Michael Tomasky seems to think so.
There’s a secret lurking behind everything you’re reading about the upcoming election, a secret that all political insiders know—or should—but few are talking about, most likely because it takes the drama out of the whole business. The secret is the electoral college, and the fact is that the more you look at it, the more you come to conclude that Mitt Romney has to draw an inside straight like you’ve never ever seen in a movie to win this thing. This is especially true now that it seems as if Pennsylvania isn’t really up for grabs. Romney’s paths to 270 are few.

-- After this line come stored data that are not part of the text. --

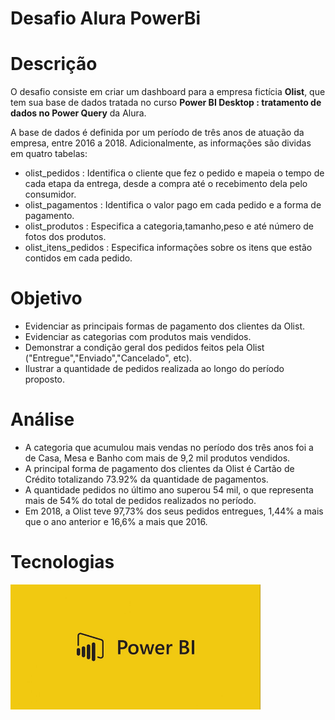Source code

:# Desafio Alura PowerBi

# Descrição
O desafio consiste em criar um dashboard para a empresa fictícia <b>Olist</b>, 
que tem sua base de dados tratada no curso <b>Power BI Desktop : tratamento de dados no Power Query</b> da Alura.

A base de dados é definida por um período de três anos de atuação da empresa, entre 2016 a 2018. Adicionalmente, as informações são dividas em quatro tabelas:
- olist_pedidos : Identifica o cliente que fez o pedido e mapeia o tempo de cada etapa da entrega, desde a compra até o recebimento dela pelo consumidor.
- olist_pagamentos : Identifica o valor pago em cada pedido e a forma de pagamento.
- olist_produtos : Especifica a categoria,tamanho,peso e até número de fotos dos produtos.
- olist_itens_pedidos : Especifica informações sobre os itens que estão contidos em cada pedido.
# Objetivo
- Evidenciar as principais formas de pagamento dos clientes da Olist.
- Evidenciar as categorias com produtos mais vendidos.
- Demonstrar a condição geral dos pedidos feitos pela Olist ("Entregue","Enviado","Cancelado", etc).
- Ilustrar a quantidade de pedidos realizada ao longo do período proposto.
# Análise
- A categoria que acumulou mais vendas no período dos três anos foi a de Casa, Mesa e Banho com mais de 9,2 mil produtos vendidos.
- A principal forma de pagamento dos clientes da Olist é Cartão de Crédito totalizando 73.92% da quantidade de pagamentos.
- A quantidade pedidos no último ano superou 54 mil, o que representa mais de 54% do total de pedidos realizados no período.
- Em 2018, a Olist teve 97,73% dos seus pedidos entregues, 1,44% a mais que o ano anterior e 16,6% a mais que 2016.
# Tecnologias

<img src="logo pbi.png" width="400" alt="Power BI logo">




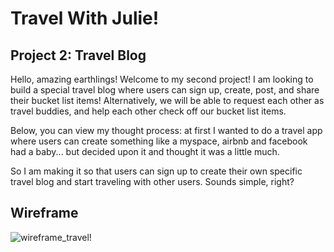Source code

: # Travel With Julie!
## Project 2: Travel Blog

Hello, amazing earthlings! Welcome to my second project! I am looking to build a special travel blog where users can sign up, create, post, and share their bucket list items! Alternatively, we will be able to request each other as travel buddies, and help each other check off our bucket list items. 

Below, you can view my thought process: at first I wanted to do a travel app where users can create something like a myspace, airbnb and facebook had a baby... but decided upon it and thought it was a little much. 

So I am making it so that users can sign up to create their own specific travel blog and start traveling with other users. Sounds simple, right? 

## Wireframe
![wireframe_travel](https://cloud.githubusercontent.com/assets/23322478/21733079/a726b126-d42a-11e6-9617-d34c31236161.jpg "wireframe")!
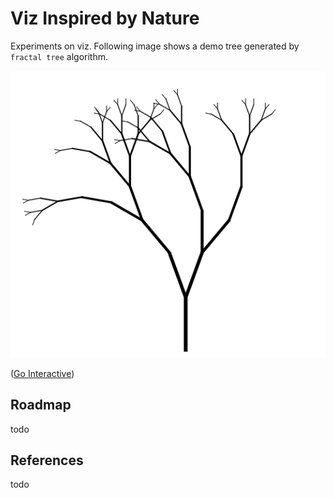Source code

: # Viz Inspired by Nature

Experiments on viz. Following image shows a demo tree generated by `fractal tree` algorithm. 

![](./docs/ss-2020-02-19.png)

([Go Interactive](https://nbviewer.jupyter.org/github/wenoptics/viz-by-nature/blob/a1d731083f2bd06163cb9831f25ff263c8a23e44/experiment-fractal-tree.ipynb))

## Roadmap

todo

## References

todo

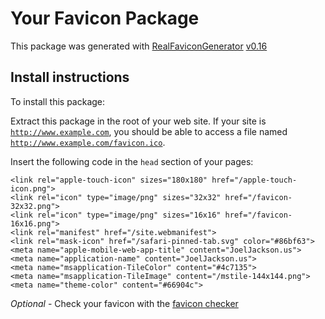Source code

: # Your Favicon Package

This package was generated with [RealFaviconGenerator](https://realfavicongenerator.net/) [v0.16](https://realfavicongenerator.net/change_log#v0.16)

## Install instructions

To install this package:

Extract this package in the root of your web site. If your site is <code>http://www.example.com</code>, you should be able to access a file named <code>http://www.example.com/favicon.ico</code>.

Insert the following code in the `head` section of your pages:

    <link rel="apple-touch-icon" sizes="180x180" href="/apple-touch-icon.png">
    <link rel="icon" type="image/png" sizes="32x32" href="/favicon-32x32.png">
    <link rel="icon" type="image/png" sizes="16x16" href="/favicon-16x16.png">
    <link rel="manifest" href="/site.webmanifest">
    <link rel="mask-icon" href="/safari-pinned-tab.svg" color="#86bf63">
    <meta name="apple-mobile-web-app-title" content="JoelJackson.us">
    <meta name="application-name" content="JoelJackson.us">
    <meta name="msapplication-TileColor" content="#4c7135">
    <meta name="msapplication-TileImage" content="/mstile-144x144.png">
    <meta name="theme-color" content="#66904c">

*Optional* - Check your favicon with the [favicon checker](https://realfavicongenerator.net/favicon_checker)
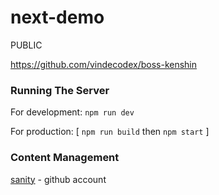 # next-demo

PUBLIC

https://github.com/vindecodex/boss-kenshin

### Running The Server

For development: `npm run dev`


For production: [ `npm run build` then `npm start` ]

### Content Management

[sanity](https://www.sanity.io/) - github account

Tomasky goes on to describe the polling in Pennsylvania, which due to its demographics (meaning a large share of older, white voters) should be in play. And yet polls show Obama pulling away, and that state’s ugly voter ID law, meant to level the playing field for the GOP by making perhaps a million Democrats ineligible to vote, could yet be struck down.
I disagree with Tomasky’s PA analysis – I don’t think it has ever been in play for Republicans, demographics aside – but the rest of what he writes bears discussing, including this:
So if Pennsylvania is off the boards, let’s look around. Imagine it’s election night, say 10:45 east coast time. Four eastern states haven’t been called yet: Ohio (18), Virginia (13), North Carolina (15), and Florida (29). Also, in some Western states, the polls haven’t closed, or the races are too tight to project just yet—Colorado and Nevada, say. Arizona has just been called for Romney. At this point, Romney actually leads, 188 to 182. In this scenario I’m assuming Obama has won Iowa (6), which is admittedly close but where his lead has been stable at three or four points, and New Hampshire (4), where Obama has a similar fairly small but stable lead, and Michigan (16), where the gap appears to be opening up a little.

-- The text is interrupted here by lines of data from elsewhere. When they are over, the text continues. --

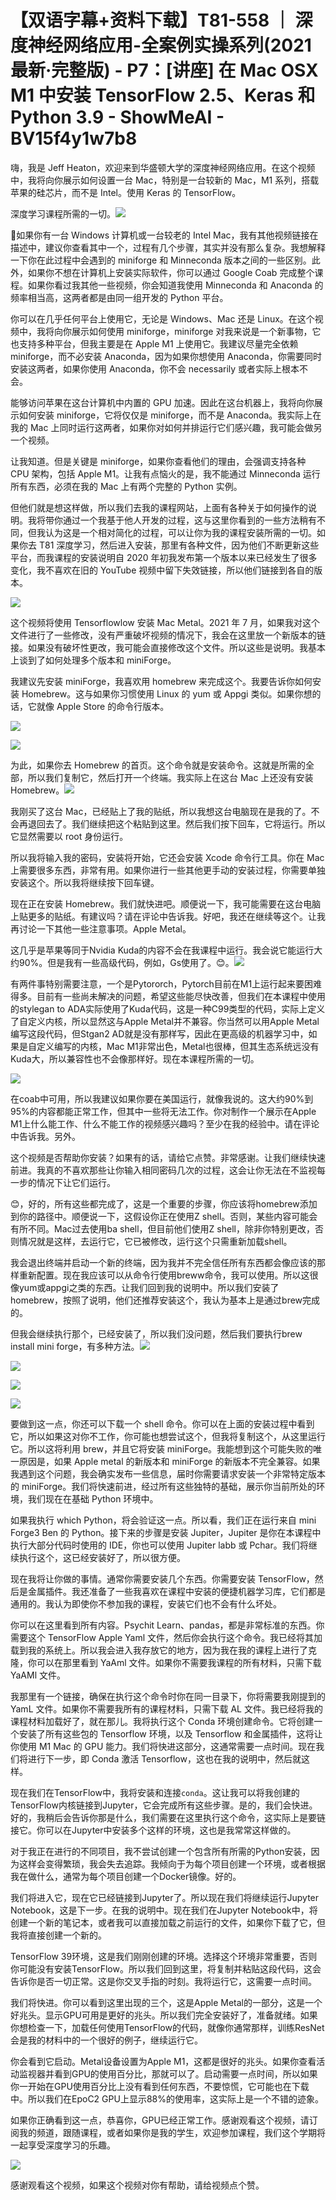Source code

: # 【双语字幕+资料下载】T81-558 ｜ 深度神经网络应用-全案例实操系列(2021最新·完整版) - P7：[讲座] 在 Mac OSX M1 中安装 TensorFlow 2.5、Keras 和 Python 3.9 - ShowMeAI - BV15f4y1w7b8

嗨，我是 Jeff Heaton，欢迎来到华盛顿大学的深度神经网络应用。在这个视频中，我将向你展示如何设置一台 Mac，特别是一台较新的 Mac，M1 系列，搭载苹果的硅芯片，而不是 Intel。使用 Keras 的 TensorFlow。

深度学习课程所需的一切。![](img/4a3455f71b0c1dc63732e659663e9a9d_1.png)

🎼如果你有一台 Windows 计算机或一台较老的 Intel Mac，我有其他视频链接在描述中，建议你查看其中一个，过程有几个步骤，其实并没有那么复杂。我想解释一下你在此过程中会遇到的 miniforge 和 Minneconda 版本之间的一些区别。此外，如果你不想在计算机上安装实际软件，你可以通过 Google Coab 完成整个课程。如果你看过我其他一些视频，你会知道我使用 Minneconda 和 Anaconda 的频率相当高，这两者都是由同一组开发的 Python 平台。

你可以在几乎任何平台上使用它，无论是 Windows、Mac 还是 Linux。在这个视频中，我将向你展示如何使用 miniforge，miniforge 对我来说是一个新事物，它也支持多种平台，但我主要是在 Apple M1 上使用它。我建议尽量完全依赖 miniforge，而不必安装 Anaconda，因为如果你想使用 Anaconda，你需要同时安装这两者，如果你使用 Anaconda，你不会 necessarily 或者实际上根本不会。

能够访问苹果在这台计算机中内置的 GPU 加速。因此在这台机器上，我将向你展示如何安装 miniforge，它将仅仅是 miniforge，而不是 Anaconda。我实际上在我的 Mac 上同时运行这两者，如果你对如何并排运行它们感兴趣，我可能会做另一个视频。

让我知道。但是关键是 miniforge，如果你查看他们的理由，会强调支持各种 CPU 架构，包括 Apple M1。让我有点恼火的是，我不能通过 Minneconda 运行所有东西，必须在我的 Mac 上有两个完整的 Python 实例。

但他们就是想这样做，所以我们去我的课程网站，上面有各种关于如何操作的说明。我将带你通过一个我基于他人开发的过程，这与这里你看到的一些方法稍有不同，但我认为这是一个相对简化的过程，可以让你为我的课程安装所需的一切。如果你去 T81 深度学习，然后进入安装，那里有各种文件，因为他们不断更新这些平台，而我课程的安装说明自 2020 年初我发布第一个版本以来已经发生了很多变化，我不喜欢在旧的 YouTube 视频中留下失效链接，所以他们链接到各自的版本。

![](img/4a3455f71b0c1dc63732e659663e9a9d_3.png)

这个视频将使用 Tensorflowlow 安装 Mac Metal。2021 年 7 月，如果我对这个文件进行了一些修改，没有严重破坏视频的情况下，我会在这里放一个新版本的链接。如果没有破坏性更改，我可能会直接修改这个文件。所以这些是说明。我基本上谈到了如何处理多个版本和 miniForge。

我建议先安装 miniForge，我喜欢用 homebrew 来完成这个。我要告诉你如何安装 Homebrew。这与如果你习惯使用 Linux 的 yum 或 Appgi 类似。如果你想的话，它就像 Apple Store 的命令行版本。

![](img/4a3455f71b0c1dc63732e659663e9a9d_5.png)

![](img/4a3455f71b0c1dc63732e659663e9a9d_6.png)

为此，如果你去 Homebrew 的首页。这个命令就是安装命令。这就是所需的全部，所以我们复制它，然后打开一个终端。我实际上在这台 Mac 上还没有安装 Homebrew。![](img/4a3455f71b0c1dc63732e659663e9a9d_8.png)

我刚买了这台 Mac，已经贴上了我的贴纸，所以我想这台电脑现在是我的了。不会再退回去了。我们继续把这个粘贴到这里。然后我们按下回车，它将运行。所以它显然需要以 root 身份运行。

所以我将输入我的密码，安装将开始，它还会安装 Xcode 命令行工具。你在 Mac 上需要很多东西，非常有用。如果你进行一些其他更手动的安装过程，你需要单独安装这个。所以我将继续按下回车键。

现在正在安装 Homebrew。我们就快进吧。顺便说一下，我可能需要在这台电脑上贴更多的贴纸。有建议吗？请在评论中告诉我。好吧，我还在继续等这个。让我再讨论一下其他一些注意事项。Apple Metal。

这几乎是苹果等同于Nvidia Kuda的内容不会在我课程中运行。我会说它能运行大约90%。但是我有一些高级代码，例如，Gs使用了。😊。![](img/4a3455f71b0c1dc63732e659663e9a9d_10.png)

有两件事特别需要注意，一个是Pytororch，Pytorch目前在M1上运行起来要困难得多。目前有一些尚未解决的问题，希望这些能尽快改善，但我们在本课程中使用的stylegan to ADA实际使用了Kuda代码，这是一种C99类型的代码，实际上定义了自定义内核，所以显然这与Apple Metal并不兼容。你当然可以用Apple Metal编写这段代码，但Stgan2 AD就是没有那样写，因此在更高级的机器学习中，如果是自定义编写的内核，Mac M1非常出色，Metal也很棒，但其生态系统远没有Kuda大，所以兼容性也不会像那样好。现在本课程所需的一切。

![](img/4a3455f71b0c1dc63732e659663e9a9d_12.png)

在coab中可用，所以我建议如果你要在美国运行，就像我说的。这大约90%到95%的内容都能正常工作，但其中一些将无法工作。你对制作一个展示在Apple M1上什么能工作、什么不能工作的视频感兴趣吗？至少在我的经验中。请在评论中告诉我。另外。

这个视频是否帮助你安装？如果有的话，请给它点赞。非常感谢。让我们继续快速前进。我真的不喜欢那些让你输入相同密码几次的过程，这会让你无法在不监视每一步的情况下让它们运行。

😊，好的，所有这些都完成了，这是一个重要的步骤，你应该将homebrew添加到你的路径中。顺便说一下，这假设你正在使用Z shell。否则，某些内容可能会有所不同。Mac过去使用ba shell，但目前他们使用Z shell，除非你特别更改，否则情况就是这样，去运行它，它已被修改，运行这个只需重新加载shell。

我会退出终端并启动一个新的终端，因为我并不完全信任所有东西都会像应该的那样重新配置。现在我应该可以从命令行使用breww命令，我可以使用。所以这很像yum或appgi之类的东西。让我们回到我的说明中。所以我们安装了homebrew，按照了说明，他们还推荐安装这个，我认为基本上是通过brew完成的。

但我会继续执行那个，已经安装了，所以我们没问题，然后我们要执行brew install mini forge，有多种方法。![](img/4a3455f71b0c1dc63732e659663e9a9d_14.png)

![](img/4a3455f71b0c1dc63732e659663e9a9d_15.png)

![](img/4a3455f71b0c1dc63732e659663e9a9d_16.png)

![](img/4a3455f71b0c1dc63732e659663e9a9d_17.png)

要做到这一点，你还可以下载一个 shell 命令。你可以在上面的安装过程中看到它，所以如果这对你不工作，你可能也想尝试这个，但我将复制这个，从这里运行它。所以这将利用 brew，并且它将安装 miniForge。我能想到这个可能失败的唯一原因是，如果 Apple metal 的新版本和 miniForge 的新版本不完全兼容。如果我遇到这个问题，我会确实发布一些信息，届时你需要请求安装一个非常特定版本的 miniForge。我们将快速前进，经过所有这些独特的基础，展示你当前所处的环境，我们现在在基础 Python 环境中。

如果我执行 which Python，将会验证这一点。所以看，我们正在运行来自 mini Forge3 Ben 的 Python。接下来的步骤是安装 Jupiter，Jupiter 是你在本课程中执行大部分代码时使用的 IDE，你也可以使用 Jupiter labb 或 Pchar。我们将继续执行这个，这已经安装好了，所以很方便。

现在我将让你做的事情。通常你需要安装几个东西。你需要安装 TensorFlow，然后是金属插件。我还准备了一些我喜欢在课程中安装的便捷机器学习库，它们都是通用的。我认为即使你不参加我的课程，安装它们也不会有什么坏处。

你可以在这里看到所有内容。Psychit Learn、pandas，都是非常标准的东西。你需要这个 TensorFlow Apple Yaml 文件，然后你会执行这个命令。我已经将其加载到我的系统上。所以我会进入我存放它的地方，因为我在我的课程上进行了克隆，你可以在那里看到 YaAml 文件。如果你不需要我课程的所有材料，只需下载 YaAMl 文件。

我那里有一个链接，确保在执行这个命令时你在同一目录下，你将需要我刚提到的 YamL 文件。如果你不需要我所有的课程材料，只需下载 AL 文件。我已经将我的课程材料加载好了，就在那儿。我将执行这个 Conda 环境创建命令。它将创建一个安装了所有这些包的 Tensorflow 环境，以及 Tensorflow 和金属插件，这将让你使用 M1 Mac 的 GPU 能力。我们将快进这部分，这通常需要一点时间。现在我们将进行下一步，即 Conda 激活 Tensorflow，这也在我的说明中，然后就这样。

现在我们在TensorFlow中，我将安装和连接`conda`。这让我可以将我创建的TensorFlow内核链接到Jupyter，它会完成所有这些步骤。是的，我们会快进。好的，我稍后会告诉你那是什么，我们需要在这里执行这个命令，这实际上是要链接它。你可以在Jupyter中安装多个这样的环境，这也是我常常这样做的。

对于我正在进行的不同项目，我不尝试创建一个包含所有所需的Python安装，因为这样会变得繁琐，我会失去追踪。我倾向于为每个项目创建一个环境，或者根据我在做什么，通常为每个项目创建一个Docker镜像。好的。

我们将进入它，现在它已经链接到Jupyter了。所以现在我们将继续运行Jupyter Notebook，这是下一步。在我的说明中。现在我们在Jupyter Notebook中，将创建一个新的笔记本，或者我可以直接加载之前运行的文件，如果你下载了它，但我将直接创建一个新的。

TensorFlow 39环境，这是我们刚刚创建的环境。选择这个环境非常重要，否则你可能没有安装TensorFlow。所以我们回到这里，将复制并粘贴这段代码，这会告诉你是否一切正常。这是你交叉手指的时刻。我将运行它，这需要一点时间。

我们将快进。你可以看到这里出现的三个，这是Apple Metal的一部分，这是一个好兆头。显示GPU可用是更好的兆头。所以我们完全安装好了，准备就绪。如果你想检查一下，加载任何使用TensorFlow的代码，就像你通常那样，训练ResNet会是我的材料中的一个很好的例子，继续运行它。

你会看到它启动。Metal设备设置为Apple M1，这都是很好的兆头。如果你查看活动监视器并看到GPU的使用百分比，那就可以了。启动需要一点时间，所以如果你一开始在GPU使用百分比上没有看到任何东西，不要惊慌，它可能也在下载中。所以我们在EpoC2 GPU上显示88%的使用率，这实际上是一个不错的迹象。

如果你正确看到这一点，恭喜你，GPU已经正常工作。感谢观看这个视频，请订阅我的频道，跟随课程，或者如果你是我的学生，欢迎参加课程，我们这个学期将一起享受深度学习的乐趣。

![](img/4a3455f71b0c1dc63732e659663e9a9d_19.png)

感谢观看这个视频，如果这个视频对你有帮助，请给视频点个赞。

So it’s a six-vote Romney edge. They’re feeling great up in Boston. Especially with the big Eastern four still up in the air. Right?
Not really. Let’s look at these West Coast states. Even though they’re still voting in California, obviously Obama is going to win it (55). And equally obviously, he’s going to win Washington (12) and Oregon (7), where neither side even bothered to spend a dime. Throw in Hawaii (4). Those 78 votes haul Obama up to 260. That’s something to keep in mind for election night: Whatever Obama’s number is at 10 pm Eastern, add those 78 EV’s—they’re a mortal lock, and a hefty insurance policy. If he wins Nevada (6) and Colorado (9), it’s over.
In other words, Obama can lose the big Eastern four—Ohio, Virginia, North Carolina, and Florida: all of ’em!—and still be reelected.
Read the whole thing here.
It’s true that Obama’s probability of getting a least 270 Electoral votes really hasn’t changed all that much in three years. Mitt Romney, meanwhile, would have to run the table of states that tilted to Obama in 2008 in order to win. And for Romney, his winning scenario almost has to include Ohio, which is why most pundits believe Rob Portman is a lock for Mitt’s VP pick.
It’s not nice to say this stuff out loud, (or write it) but as a technical matter, it is true, albeit with one huge caveat: turnout. In short, if voters who supported Obama in four categories: young voters, black voters, Hispanics and single white women sharply reduce their level of turnout this year, either due to apathy, or because they are blocked by voter ID laws or other voter suppression tactics by the GOP, which has every incentive to actively pursue such efforts, Obama could very well lose.
As with every election, the game will be turnout. Democrats need it to be high the way it tends to be in presidential elections (even if slightly down as with all re-elects.) Republicans need it to be high in the way it is in midterms, like 2010, when voter enthusiasm is high mostly among older, white Americans, and low among everyone else.
Still, statistics do matter, and probabilities are what they are.
You can follow Nate Silver’s forecasts here. Right now it’s looking good for Obama by the numbers, which are heavily weighted to polls.
And keep in mind as you look at the polls, that the daily pollers, Gallup and Rasmussen, which have a slight and definitive GOP lean, respectively, tend to pull the polling averages toward Romney, meaning that Mitt’s averages may be even worse than the seem.
Again, anything could happen in the next 90 plus days, and after the GOP convention, Romney will probably, if briefly, pull even or ahead of Obama in the national polling, as usually happens after party conventions. But national polls don’t decide presidential elections. Fifty statewide elections do. And barring a major flameout by the Obama campaign, or a broad failure of his base to turn up at the polls, it’s likely that Obama will still be president on inauguration day, 2013. (Another reason: unseating a sitting president is really hard. They have a 50 state infrastructure available to them, the challenger has to build both that and positive name ID.)
The real question is whether the smart people in Republican politics are looking at the election this way too, whatever they say in public, and what they decide to do about it if they are: double down on Romney (and voter suppression, challenges and the like) to try and get him over the finish line, or try to salvage him as best they can to prevent the rot from moving down-ticket.